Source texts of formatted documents
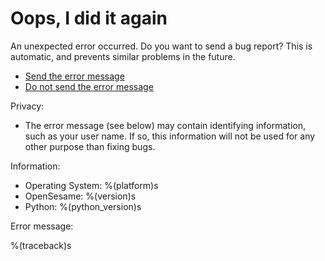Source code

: # Oops, I did it again

An unexpected error occurred. Do you want to send a bug report? This is automatic, and prevents similar problems in the future.

- [Send the error message](opensesame://event.bug_report_send)
- [Do not send the error message](opensesame://action.close_current_tab)

Privacy:

- The error message (see below) may contain identifying information, such as your user name. If so, this information will not be used for any other purpose than fixing bugs.

Information:

- Operating System: %(platform)s
- OpenSesame: %(version)s
- Python: %(python_version)s

Error message:

%(traceback)s
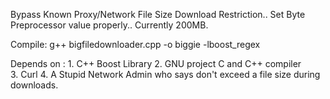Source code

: Bypass Known Proxy/Network File Size Download Restriction.. Set Byte Preprocessor 
value properly..
Currently 200MB.

Compile: g++ bigfiledownloader.cpp -o biggie -lboost_regex

Depends on : 	1. C++ Boost Library
		2. GNU project C and C++ compiler	
		3. Curl
		4. A Stupid Network Admin who says don't exceed a file size
		   during downloads.	 

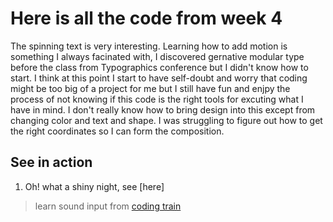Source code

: # Here is all the code from week 4
The spinning text is very interesting. Learning how to add motion is something I always facinated with, I discovered gernative modular type before the class from Typographics conference but I didn't know how to start. I think at 
this point I start to have self-doubt and worry that coding might be too big of a project for me but I still have 
fun and enjpy the process of not knowing if this code is the right tools for excuting what I have in mind. I don't really know how to bring design into this except from changing color and text and shape. I was struggling to figure out how to get the right coordinates so I can form the composition.   

## See in action
1. Oh! what a shiny night, see [here]

> learn sound input from [coding train]()
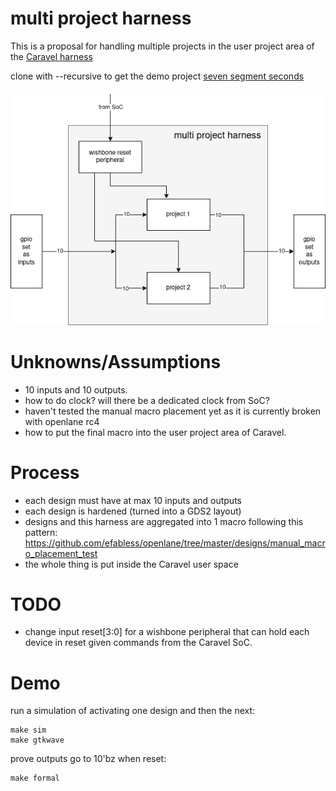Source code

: # multi project harness

This is a proposal for handling multiple projects in the user project area of the [Caravel harness](https://github.com/efabless/caravel)

clone with --recursive to get the demo project [seven segment seconds](https://github.com/mattvenn/seven-segment-seconds)

![multi project harness diagram](docs/multi-project-harness.png)

# Unknowns/Assumptions

* 10 inputs and 10 outputs.
* how to do clock? will there be a dedicated clock from SoC?
* haven't tested the manual macro placement yet as it is currently broken with openlane rc4
* how to put the final macro into the user project area of Caravel.

# Process

* each design must have at max 10 inputs and outputs
* each design is hardened (turned into a GDS2 layout)
* designs and this harness are aggregated into 1 macro following this pattern: https://github.com/efabless/openlane/tree/master/designs/manual_macro_placement_test
* the whole thing is put inside the Caravel user space

# TODO

* change input reset[3:0] for a wishbone peripheral that can hold each device in reset given commands from the Caravel SoC.

# Demo

run a simulation of activating one design and then the next:

    make sim
    make gtkwave

prove outputs go to 10'bz when reset:

    make formal
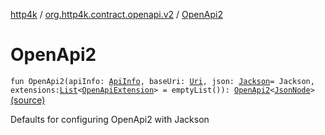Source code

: [http4k](../index.md) / [org.http4k.contract.openapi.v2](index.md) / [OpenApi2](./-open-api2.md)

# OpenApi2

`fun OpenApi2(apiInfo: `[`ApiInfo`](../org.http4k.contract.openapi/-api-info/index.md)`, baseUri: `[`Uri`](../org.http4k.core/-uri/index.md)`, json: `[`Jackson`](../org.http4k.format/-jackson.md)` = Jackson, extensions: `[`List`](https://kotlinlang.org/api/latest/jvm/stdlib/kotlin.collections/-list/index.html)`<`[`OpenApiExtension`](../org.http4k.contract.openapi/-open-api-extension/index.md)`> = emptyList()): `[`OpenApi2`](-open-api2/index.md)`<`[`JsonNode`](https://fasterxml.github.io/jackson-databind/javadoc/2.9/com/fasterxml/jackson/databind/JsonNode.html)`>` [(source)](https://github.com/http4k/http4k/blob/master/http4k-contract/src/main/kotlin/org/http4k/contract/openapi/v2/jacksonExt.kt#L11)

Defaults for configuring OpenApi2 with Jackson

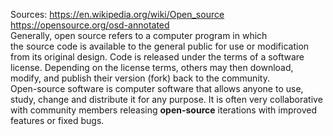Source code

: Sources:
https://en.wikipedia.org/wiki/Open_source
https://opensource.org/osd-annotated
\
Generally, open source refers to a computer program in which the source code is available to the general public for use or modification from its original design. Code is released under the terms of a software license. Depending on the license terms, others may then download, modify, and publish their version (fork) back to the community.
\
Open-source software is computer software that allows anyone to use, study, change and distribute it for any purpose. It is often very collaborative with community members releasing **open-source** iterations with improved features or fixed bugs.
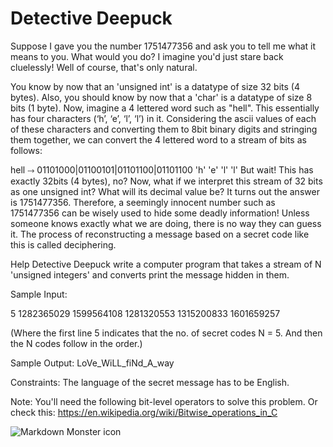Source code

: # Detective Deepuck

Suppose I gave you the number 1751477356 and ask you to tell me what it means to you. What would you do? I imagine you'd just stare back cluelessly! Well of course, that's only natural.

You know by now that an 'unsigned int' is a datatype of size 32 bits (4 bytes). Also, you should know by now that a 'char' is a datatype of size 8 bits (1 byte). Now, imagine a 4 lettered word such as "hell". This essentially has four characters (‘h’, ‘e’, ‘l’, ‘l’) in it. Considering the ascii values of each of these characters and converting them to 8bit binary digits and stringing them together, we can convert the 4 lettered word to a stream of bits as follows:

hell ⤑ 01101000|01100101|01101100|01101100
                  'h'                 'e'              'l'          'l'
But wait! This has exactly 32bits (4 bytes), no? Now, what if we interpret this stream of 32 bits as one unsigned int? What will its decimal value be? It turns out the answer is 1751477356. Therefore, a seemingly innocent number such as 1751477356 can be wisely used to hide some deadly information! Unless someone knows exactly what we are doing, there is no way they can guess it. The process of reconstructing a message based on a secret code like this is called deciphering. 

 

Help Detective Deepuck write a computer program that takes a stream of N 'unsigned integers' and converts print the message hidden in them.


Sample Input:

5
1282365029
1599564108
1281320553
1315200833
1601659257

 

(Where the first line 5 indicates that the no. of secret codes N = 5. And then the N codes follow in the order.)

 

Sample Output:
LoVe_WiLL_fiNd_A_way

 

Constraints:
The language of the secret message has to be English.

 

 

Note: You'll need the following bit-level operators to solve this problem. Or check this: https://en.wikipedia.org/wiki/Bitwise_operations_in_C

<img src="image.png"
     alt="Markdown Monster icon"
     style="float: left; margin-right: 10px;" />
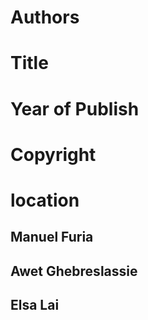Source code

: # Authors
# Title
# Year of Publish
# Copyright
# location
## Manuel Furia
## Awet Ghebreslassie
## Elsa Lai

** Exercise instructions **
Please give the number of lines in the entries that contain the word "area", and nothing besides it.

** Answer to this task **
2